Thursday, November 6, 2014

"If" and When We Take the Final

For your final, you are going to write an essay centered around the Rudyard Kipling Poem "If--." Over the next few classes, we will break the poem down from different angles, looking at different poetry elements, as well as discussing the applicable actions and themes presented in the poem.


 Before I go through elements with you, let's read "Reading Poems: 20 Strategies" as class.

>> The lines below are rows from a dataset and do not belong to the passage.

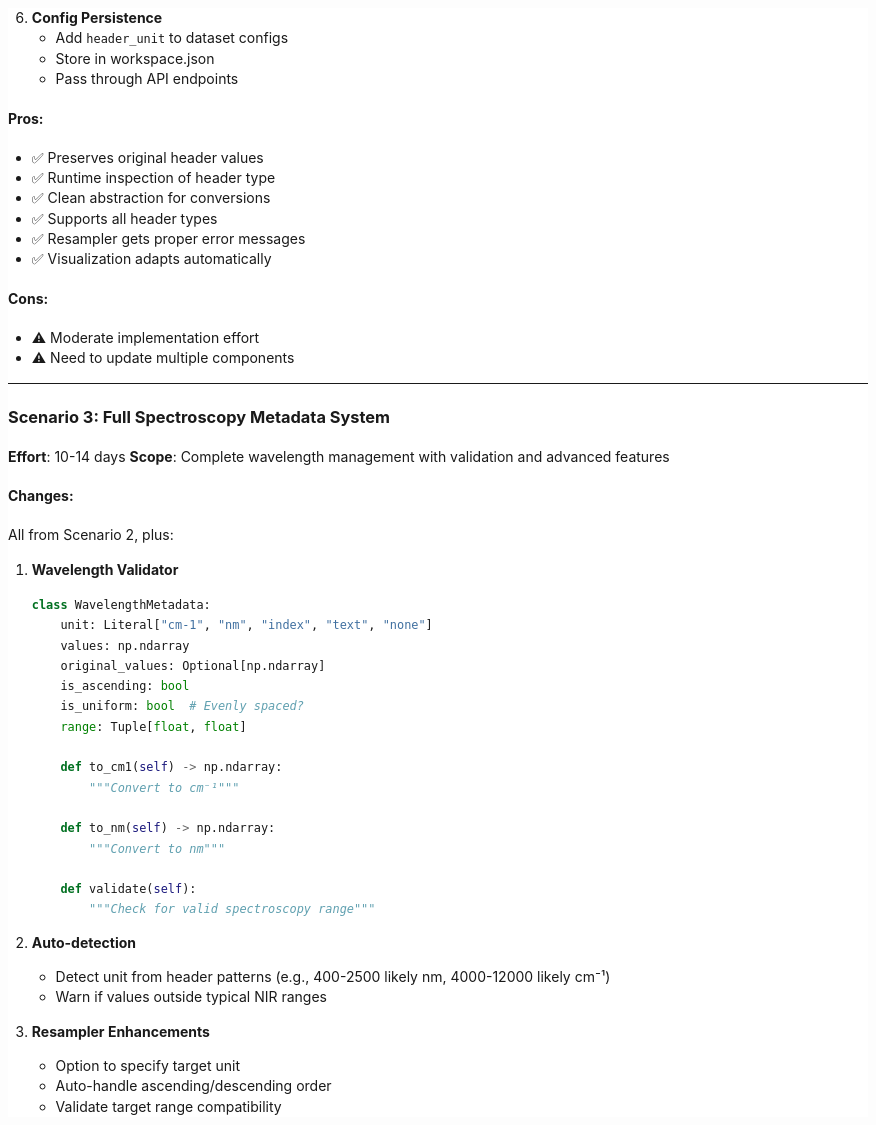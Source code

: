 6. **Config Persistence**
   - Add `header_unit` to dataset configs
   - Store in workspace.json
   - Pass through API endpoints

#### Pros:
- ✅ Preserves original header values
- ✅ Runtime inspection of header type
- ✅ Clean abstraction for conversions
- ✅ Supports all header types
- ✅ Resampler gets proper error messages
- ✅ Visualization adapts automatically

#### Cons:
- ⚠️ Moderate implementation effort
- ⚠️ Need to update multiple components

---

### **Scenario 3: Full Spectroscopy Metadata System**
**Effort**: 10-14 days
**Scope**: Complete wavelength management with validation and advanced features

#### Changes:
All from Scenario 2, plus:

1. **Wavelength Validator**
   ```python
   class WavelengthMetadata:
       unit: Literal["cm-1", "nm", "index", "text", "none"]
       values: np.ndarray
       original_values: Optional[np.ndarray]
       is_ascending: bool
       is_uniform: bool  # Evenly spaced?
       range: Tuple[float, float]

       def to_cm1(self) -> np.ndarray:
           """Convert to cm⁻¹"""

       def to_nm(self) -> np.ndarray:
           """Convert to nm"""

       def validate(self):
           """Check for valid spectroscopy range"""
   ```

2. **Auto-detection**
   - Detect unit from header patterns (e.g., 400-2500 likely nm, 4000-12000 likely cm⁻¹)
   - Warn if values outside typical NIR ranges

3. **Resampler Enhancements**
   - Option to specify target unit
   - Auto-handle ascending/descending order
   - Validate target range compatibility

Layers of Poetry | Word Choice

1. Denotation: the dictionary meaning a word holds; its surface meaning

2. Connotation: extra meaning a word carries, or “suggests”; the meaning may be cultural, thematically related to rest of poem’s content. Also, a word or phrase may depend on reader understanding alternate meanings in dictionary, sound-relations to other words (insure/ensure), context of usage, & other credible connections of the words to the rest of the text. 
  • Writers use many figures of speech: they rely on a reader getting (or working to understand) the connotative values of their word choice.   (Look these terms up for further comprehension!)
    • Imagery: visual thing, concrete, like a picture or sculpture--you can see thing being described (whether in action or stationary). Images can be literally within the poem or the speaker's own figure of speech (see this definition)

    • Symbol: an image that is both the literal and figurative thing.
      • An eagle in a poem is an eagle, but its usage may also represent other things, like 

    • Idiom: an expression whose meaning doesn't logically apply to its parts of speech, but has come to have a particular usage.
      • "not predictable from the usual meanings of its constituent elements, as kick the bucket or hangone's head, or from the general grammatical rules of a language, asthe table round for the round table, and that is not a constituent of larger expression of like characteristics." (Dictionary.com)
    • Personification: giving human qualities to non-human things, such as animals or inanimate objects.

    • Allusions: words in a piece that refer to people, places, historical events, literary works, works of art, etc.  For instance, what may a "bald eagle" refer to?

    • Metaphor: comparing a thing to another thing that it is normally unassociated with. Key to seeing: "____ is ______."

      • Similes: comparing specific qualities of a thing to an unlike thing, using "like" or "as."
3. Precision versus Accuracy: Why a Write Chooses Words From Synonyms
  • Accurate word=meets denotative meaning
  • Precise word= connotations, and also situational à slice: knife, not slice: ax    (If word doesn’t fit the situation in a published piece – we should look into why they’ve used an imprecise word.)
  • Writers, especially many poets, seek out the best word possible, based on a word’s accuracy and precision. 
    • *Precision may also be based off of rhyme scheme, too.